Sanders Voted for the Latest Corporate Bailout: What This Reveals for Socialists | Left Voice

Sanders Voted for the Latest Corporate Bailout: What This Reveals for Socialists | Left Voice:

The U.S. Congress recently passed a $2 trillion bailout package, the largest in U.S. history. Most of the money will go to the wealthiest individuals and corporations. Even though he originally spoke out against it, Bernie Sanders voted for the deal.

The U.S. death toll from COVID-19 is
already 4,000, with the number rising quickly and hospitals bursting at
the seams. Healthcare workers do not have the necessary personal
protective equipment and areas that are being hit the hardest by
coronavrius, such as New York City, are quickly running out of
ventilators and ICU beds. Meanwhile, the number of people in the United
States who are unemployed has reached 10 million, and those are just the
official statistics that exclude undocumented and gig workers.


April 1 has just passed and we’re all still expected to pay our rent.
For the millions of people who live
paycheck to paycheck, there won’t be enough money for that. In fact,
there won’t be enough money for food. The markets had their biggest drop
in history, the capitalist suffering losses there are going to push
them onto working people, and now it is undeniable that we are heading
for a global recession.


The situation is catastrophic and getting worse — and this in the wealthiest country in the world. 

In an attempt to stimulate the
flailing economy, the U.S. Congress recently passed a massive $2
trillion stimulus bill. In fact, it’s the biggest bailout the
capitalists have gotten in all of U.S. history. Here are some of the
bill’s highlights (or lowlights):



  • $500 billion in loans to corporations. 
  • $367 billion in small business loans
  • $454 billion for the Federal Reserve to inject liquidity into flailing markets
  • $130 billion for hospitals (WHY ARE HOSPITALS GETTING LESS MONEY THAN SMALL BUSINESS AND CORPORATIONS!?!)
  • $170 billion tax break for real estate investors (like Trump)
  • $25 billion for the airline industry
  • $17 billion for defense contractors
Simply put, in the midst of the
most catastrophic situation in any of our lifetimes, the United States
government will transfer an unprecedented amount of money to businesses,
specifically Big Business. And even with this huge bailout, companies
such as United Airlines
still plan to layoff workers. 

What is called the CARES Act has two
important provisions for some working class people: an extension of
unemployment benefits, along with an important change — a
$600 weekly increase, for four months, which would also include gig and tipped workers;
and a one-time $1,200 check to people who filed taxes last year and
make less than $75,000 a year. For those who make up to $99,000,
payments are still available but will be less. But it may take up to 5
months for some people to receive their one-time payments. 

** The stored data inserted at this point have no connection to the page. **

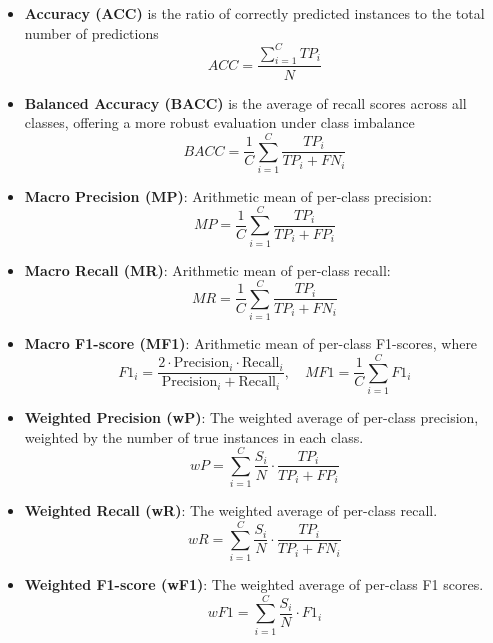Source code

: \documentclass[journal,article,submit,moreauthors,pdftex]{Definitions/tsp}
\begin{document}
\begin{itemize}
    \item \textbf{Accuracy (ACC)} is the ratio of correctly predicted instances to the total number of predictions
    \begin{equation}
    \textit{ACC} = \frac{\sum_{i=1}^{C} TP_i}{N}
    \end{equation}
    \item \textbf{Balanced Accuracy (BACC)} is the average of recall scores across all classes, offering a more robust evaluation under class imbalance
    \begin{equation}
    \textit{BACC} = \frac{1}{C} \sum_{i=1}^{C} \frac{TP_i}{TP_i + FN_i}
    \end{equation}
    \item \textbf{Macro Precision (MP)}: Arithmetic mean of per-class precision:
    \begin{equation}
    \textit{MP} = \frac{1}{C} \sum_{i=1}^{C} \frac{TP_i}{TP_i + FP_i}
    \end{equation}
    \item \textbf{Macro Recall (MR)}: Arithmetic mean of per-class recall:
    \begin{equation}
    \textit{MR} = \frac{1}{C} \sum_{i=1}^{C} \frac{TP_i}{TP_i + FN_i}
    \end{equation}
    \item \textbf{Macro F1-score (MF1)}: Arithmetic mean of per-class F1-scores, where
    \begin{equation}
    \textit{F1}_i = \frac{2 \cdot \text{Precision}_i \cdot \text{Recall}_i}{\text{Precision}_i + \text{Recall}_i}, \quad
    \textit{MF1} = \frac{1}{C} \sum_{i=1}^{C} \textit{F1}_i
    \end{equation}
    
    \item \textbf{Weighted Precision (wP)}: The weighted average of per-class precision, weighted by the number of true instances in each class.
    \begin{equation}
    \textit{wP} = \sum_{i=1}^{C} \frac{S_i}{N} \cdot \frac{TP_i}{TP_i + FP_i}
    \end{equation}
    \item \textbf{Weighted Recall (wR)}: The weighted average of per-class recall.
    \begin{equation}
    \textit{wR} = \sum_{i=1}^{C} \frac{S_i}{N} \cdot \frac{TP_i}{TP_i + FN_i}
    \end{equation}
    \item \textbf{Weighted F1-score (wF1)}:  The weighted average of per-class F1 scores.
    \begin{equation}
    \textit{wF1} = \sum_{i=1}^{C} \frac{S_i}{N} \cdot \textit{F1}_i
    \end{equation}
\end{itemize}
\end{document}
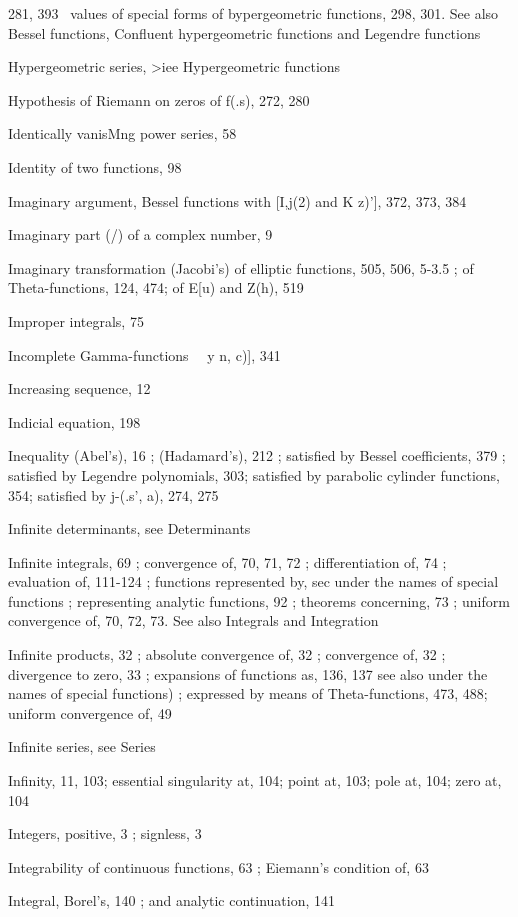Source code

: 281, 393 \ values of special forms of bypergeometric functions, 298, 301. See also Bessel
functions, Confluent hypergeometric functions and Legendre functions

Hypergeometric series, >iee Hypergeometric functions

Hypothesis of Riemann on zeros of f(.s), 272, 280

Identically vanisMng power series, 58

Identity of two functions, 98

Imaginary argument, Bessel functions with [I,j(2) and K  z)'], 372, 373, 384

Imaginary part (/) of a complex number, 9

Imaginary transformation (Jacobi's) of elliptic functions, 505, 506, 5-3.5 ; of Theta-functions, 124,
474; of E[u) and Z(h), 519

Improper integrals, 75

Incomplete Gamma-functions \ \  y n, c)], 341

Increasing sequence, 12

Indicial equation, 198

Inequality (Abel's), 16 ; (Hadamard's), 212 ; satisfied by Bessel coefficients, 379 ; satisfied by
Legendre polynomials, 303; satisfied by parabolic cylinder functions, 354; satisfied by
j-(.s', a), 274, 275

Infinite determinants, see Determinants

Infinite integrals, 69 ; convergence of, 70, 71, 72 ; differentiation of, 74 ; evaluation of, 111-124 ;
functions represented by, sec under the names of special functions ; representing analytic
functions, 92 ; theorems concerning, 73 ; uniform convergence of, 70, 72, 73. See also
Integrals and Integration

Infinite products, 32 ; absolute convergence of, 32 ; convergence of, 32 ; divergence to zero, 33 ;
expansions of functions as, 136, 137  see also under the names of special functions) ; expressed
by means of Theta-functions, 473, 488; uniform convergence of, 49

Infinite series, see Series

Infinity, 11, 103; essential singularity at, 104; point at, 103; pole at, 104; zero at, 104

Integers, positive, 3 ; signless, 3

Integrability of continuous functions, 63 ; Eiemann's condition of, 63

Integral, Borel's, 140 ; and analytic continuation, 141

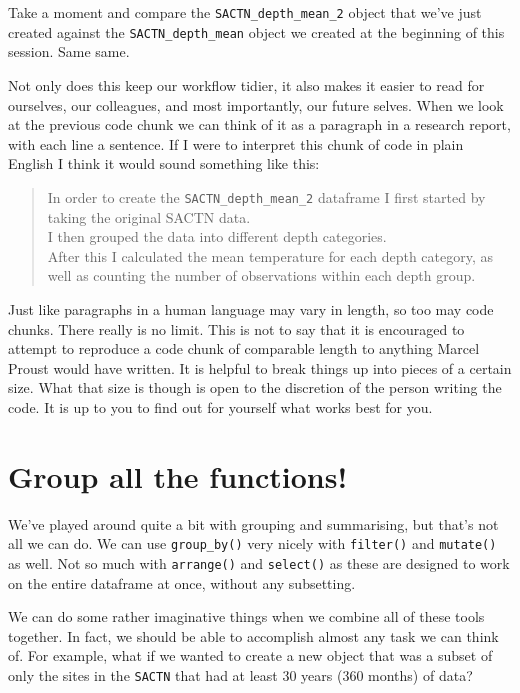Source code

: \documentclass[]{book}
\theoremstyle{definition}
\theoremstyle{definition}
\theoremstyle{definition}
\theoremstyle{remark}
\begin{document}
Take a moment and compare the \texttt{SACTN\_depth\_mean\_2} object that
we've just created against the \texttt{SACTN\_depth\_mean} object we
created at the beginning of this session. Same same.

Not only does this keep our workflow tidier, it also makes it easier to
read for ourselves, our colleagues, and most importantly, our future
selves. When we look at the previous code chunk we can think of it as a
paragraph in a research report, with each line a sentence. If I were to
interpret this chunk of code in plain English I think it would sound
something like this:

\begin{quote}
In order to create the \texttt{SACTN\_depth\_mean\_2} dataframe I first
started by taking the original SACTN data.\\
I then grouped the data into different depth categories.\\
After this I calculated the mean temperature for each depth category, as
well as counting the number of observations within each depth group.
\end{quote}

Just like paragraphs in a human language may vary in length, so too may
code chunks. There really is no limit. This is not to say that it is
encouraged to attempt to reproduce a code chunk of comparable length to
anything Marcel Proust would have written. It is helpful to break things
up into pieces of a certain size. What that size is though is open to
the discretion of the person writing the code. It is up to you to find
out for yourself what works best for you.

\section{Group all the functions!}\label{group-all-the-functions}

We've played around quite a bit with grouping and summarising, but
that's not all we can do. We can use \texttt{group\_by()} very nicely
with \texttt{filter()} and \texttt{mutate()} as well. Not so much with
\texttt{arrange()} and \texttt{select()} as these are designed to work
on the entire dataframe at once, without any subsetting.

We can do some rather imaginative things when we combine all of these
tools together. In fact, we should be able to accomplish almost any task
we can think of. For example, what if we wanted to create a new object
that was a subset of only the sites in the \texttt{SACTN} that had at
least 30 years (360 months) of data?
\end{document}
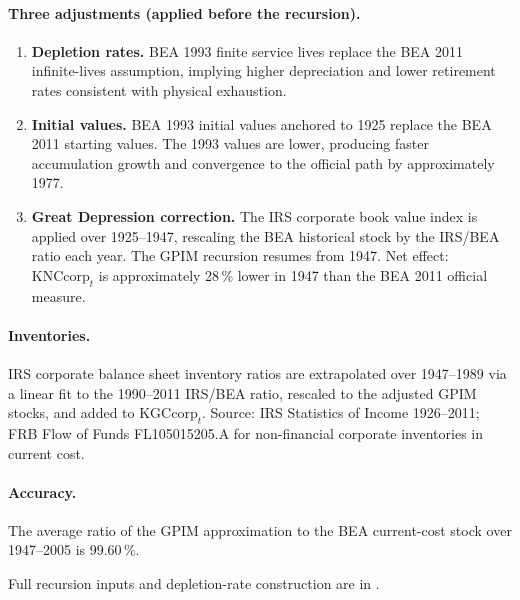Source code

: \paragraph{Three adjustments (applied before the recursion).}

\begin{enumerate}
	\item \textbf{Depletion rates.} BEA 1993 finite service lives replace
	the BEA 2011 infinite-lives assumption, implying higher depreciation
	and lower retirement rates consistent with physical exhaustion.
	
	\item \textbf{Initial values.} BEA 1993 initial values anchored to
	1925 replace the BEA 2011 starting values. The 1993 values are lower,
	producing faster accumulation growth and convergence to the official
	path by approximately 1977.
	
	\item \textbf{Great Depression correction.} The IRS corporate book
	value index \citep[Series~V~115, pp.~924--926]{UScensus1975} is applied
	over 1925--1947, rescaling the BEA historical stock by the IRS/BEA
	ratio each year. The GPIM recursion resumes from 1947. Net effect:
	$\text{KNCcorp}_t$ is approximately 28\,\% lower in 1947 than the BEA
	2011 official measure.
\end{enumerate}

\paragraph{Inventories.}
IRS corporate balance sheet inventory ratios are extrapolated over
1947--1989 via a linear fit to the 1990--2011 IRS/BEA ratio, rescaled to
the adjusted GPIM stocks, and added to $\text{KGCcorp}_t$. Source:
IRS Statistics of Income 1926--2011; FRB Flow of Funds FL105015205.A for
non-financial corporate inventories in current cost.

\paragraph{Accuracy.}
The average ratio of the GPIM approximation to the BEA current-cost stock
over 1947--2005 is 99.60\,\%.

\noindent Full recursion inputs and depletion-rate construction are in
\citet[Appendix~6.7, Section~V; Appendix Table~6.8.II.3]{Shaikh2016}.


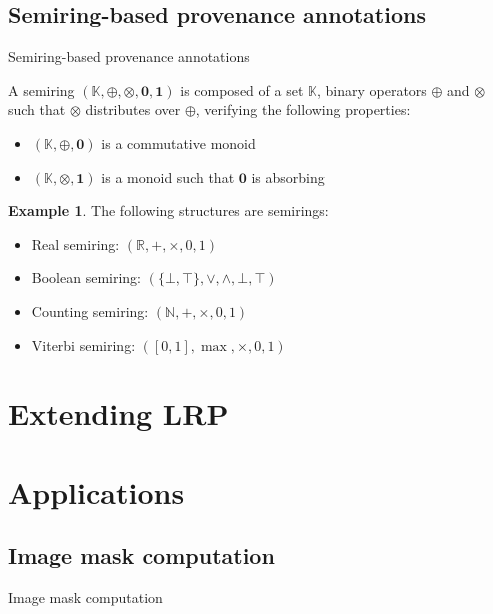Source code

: \documentclass[aspectratio=169]{beamer}
\theoremstyle{definition}
\newtheorem*{exemple}{Example}
\begin{document}
\subsection{Semiring-based provenance annotations}
\begin{frame}{Semiring-based provenance annotations}
    \begin{definition}[Semiring]
        A semiring $(\mathbb{K}, \oplus, \otimes, \mathbf{0}, \mathbf{1})$ is composed of a set $\mathbb{K}$, binary operators $\oplus$ and $\otimes$ such that $\otimes$ distributes over $\oplus$, verifying the following properties:
        \begin{itemize}[label=--, noitemsep]
            \item $(\mathbb{K}, \oplus, \mathbf{0})$ is a commutative monoid
            \item $(\mathbb{K}, \otimes, \mathbf{1})$ is a monoid such that $\mathbf{0}$ is absorbing
        \end{itemize}
    \end{definition}

    \begin{exemple}
        The following structures are semirings:
        \begin{itemize}[label=--, noitemsep]
            \item Real semiring: $(\mathbb{R}, +, \times, 0, 1)$
            \item Boolean semiring: $(\{\bot, \top\}, \lor, \land, \bot, \top)$
            \item Counting semiring: $(\mathbb{N}, +, \times, 0, 1)$
            \item Viterbi semiring: $([0, 1], \max, \times, 0, 1)$
        \end{itemize}
    \end{exemple}
\end{frame}

\section{Extending LRP}

\section{Applications}
\subsection{Image mask computation}
\begin{frame}{Image mask computation}
    
\end{frame}
\end{document}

Given the scale of the crisis, this
is insufficient: $1,200 is hardly enough to cover rent for one month,
much less food, bills, and other essentials. With at least 6.6 million
out of work and more layoffs on the horizon, we needed massive aid for
the working class.


What’s worse is that millions of
people will have no access to these unemployment benefits or the checks.
To begin with, there’s not a penny for the 12 million undocumented
immigrants, and
not even mixed status families will
receive these $1,200 payment. Likewise, people who work off the books —
nannies, sex workers, and other gig workers, for instance — won’t get
these checks. People over age 18 who were still claimed as a dependent
by parents won’t get a check.


In other words, massive swaths of the working class won’t have access to an already woefully insufficient amount of help.

 

Representatives of the Capitalist Class 

Few are surprised that the
Republicans, who make no secret of who they represent, are using the
crisis to increase corporate profits; after all, the Trump tax cuts in 
2017 were a gigantic handout to the wealthiest. 


People also shouldn’t be surprised
that the Democrats have acted to bail out the corporations; after all,
the Obama administration did that in 2008 with the massive Wall Street
bailout. The two parties of capitalism have joined forces once again.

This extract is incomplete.